Orbital characteristics
- Semi-major axis: 0.03845±0.00043 AU
- Eccentricity: 0.14±0.06
- Orbital period (sidereal): 3.438753±0.000004 d
- Inclination: 86.76+0.20 −0.23°
- Argument of perihelion: 130±23°
- Star: TOI-3757

Physical characteristics
- Mean radius: 12.0+0.4 −0.5 R_{🜨}
- Mass: 85.3+8.8 −8.7 M_{🜨}
- Mean density: 0.27+0.05 −0.04 g/cm^{3}
- Temperature: 759±13 K

= TOI-3757 b =

Exoplanet known for its low density

TOI-3757 b is a gas giant exoplanet located in the constellation of Auriga 578 light years, or 177 parsecs, away from Earth. TOI-3757 is a M0 red dwarf star, which are very rare hosts for gas giant planets. TOI-3757b has a small orbit, having a semimajor axis at 0.04 astronomical units and an orbital period of just 3 days. The planet has a mass of only 0.27 Jupiter masses but a radius of 1.07 Jupiter radii, resulting in its extremely low density.
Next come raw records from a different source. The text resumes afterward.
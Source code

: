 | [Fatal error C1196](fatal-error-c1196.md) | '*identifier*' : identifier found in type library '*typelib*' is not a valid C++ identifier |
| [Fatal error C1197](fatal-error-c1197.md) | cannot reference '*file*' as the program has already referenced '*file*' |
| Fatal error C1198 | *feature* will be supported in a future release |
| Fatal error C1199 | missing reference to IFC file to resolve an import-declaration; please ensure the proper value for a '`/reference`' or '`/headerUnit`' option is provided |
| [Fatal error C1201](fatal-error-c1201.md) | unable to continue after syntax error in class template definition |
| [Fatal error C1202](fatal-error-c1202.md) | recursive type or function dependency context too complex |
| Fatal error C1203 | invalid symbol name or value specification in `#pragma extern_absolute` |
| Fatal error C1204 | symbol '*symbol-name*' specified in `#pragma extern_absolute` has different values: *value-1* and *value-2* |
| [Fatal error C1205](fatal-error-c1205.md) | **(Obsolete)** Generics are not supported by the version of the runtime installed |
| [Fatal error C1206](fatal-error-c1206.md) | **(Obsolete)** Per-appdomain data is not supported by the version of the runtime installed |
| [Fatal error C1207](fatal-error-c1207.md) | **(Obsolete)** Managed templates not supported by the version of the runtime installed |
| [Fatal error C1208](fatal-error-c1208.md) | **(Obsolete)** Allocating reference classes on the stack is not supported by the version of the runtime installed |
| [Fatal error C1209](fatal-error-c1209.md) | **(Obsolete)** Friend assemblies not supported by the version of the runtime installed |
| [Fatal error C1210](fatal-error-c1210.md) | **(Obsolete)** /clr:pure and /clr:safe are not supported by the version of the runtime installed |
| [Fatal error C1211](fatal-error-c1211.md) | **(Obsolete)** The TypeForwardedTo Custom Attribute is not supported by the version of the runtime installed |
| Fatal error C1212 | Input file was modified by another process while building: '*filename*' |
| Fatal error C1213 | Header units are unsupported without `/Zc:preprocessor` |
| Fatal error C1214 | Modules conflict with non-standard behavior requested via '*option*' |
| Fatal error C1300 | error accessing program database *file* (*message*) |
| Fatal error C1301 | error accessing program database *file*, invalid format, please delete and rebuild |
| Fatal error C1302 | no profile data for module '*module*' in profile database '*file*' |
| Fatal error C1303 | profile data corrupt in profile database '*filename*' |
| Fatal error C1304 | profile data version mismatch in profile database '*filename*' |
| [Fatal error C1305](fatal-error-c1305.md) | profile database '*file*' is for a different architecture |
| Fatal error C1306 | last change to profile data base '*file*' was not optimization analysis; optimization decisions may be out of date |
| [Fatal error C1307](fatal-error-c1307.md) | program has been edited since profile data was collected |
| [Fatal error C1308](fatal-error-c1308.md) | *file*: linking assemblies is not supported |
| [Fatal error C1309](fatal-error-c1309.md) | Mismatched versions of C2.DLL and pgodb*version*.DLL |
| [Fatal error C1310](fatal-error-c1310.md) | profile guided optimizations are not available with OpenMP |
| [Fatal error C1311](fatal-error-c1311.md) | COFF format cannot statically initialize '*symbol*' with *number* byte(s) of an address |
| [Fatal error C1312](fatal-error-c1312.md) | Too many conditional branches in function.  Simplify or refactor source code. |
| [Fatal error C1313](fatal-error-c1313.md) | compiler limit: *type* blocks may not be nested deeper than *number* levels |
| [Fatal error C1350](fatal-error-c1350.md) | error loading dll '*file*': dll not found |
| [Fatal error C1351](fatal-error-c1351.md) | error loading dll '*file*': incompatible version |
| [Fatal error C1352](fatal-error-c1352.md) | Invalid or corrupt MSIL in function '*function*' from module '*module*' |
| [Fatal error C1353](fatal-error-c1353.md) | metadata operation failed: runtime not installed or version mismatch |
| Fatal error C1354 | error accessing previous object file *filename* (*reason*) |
This body is well known for having a low density; as a result, it has been monikered the 'fluffiest planet ever' and the 'marshmallow world'. Its density is 0.27±0.05 g/cm^{3}, so low that it could (figuratively) float in a bathtub large enough to hold it. It is the least dense planet discovered around a red dwarf star, and also has the lowest metallicity of a gas giant around a red dwarf.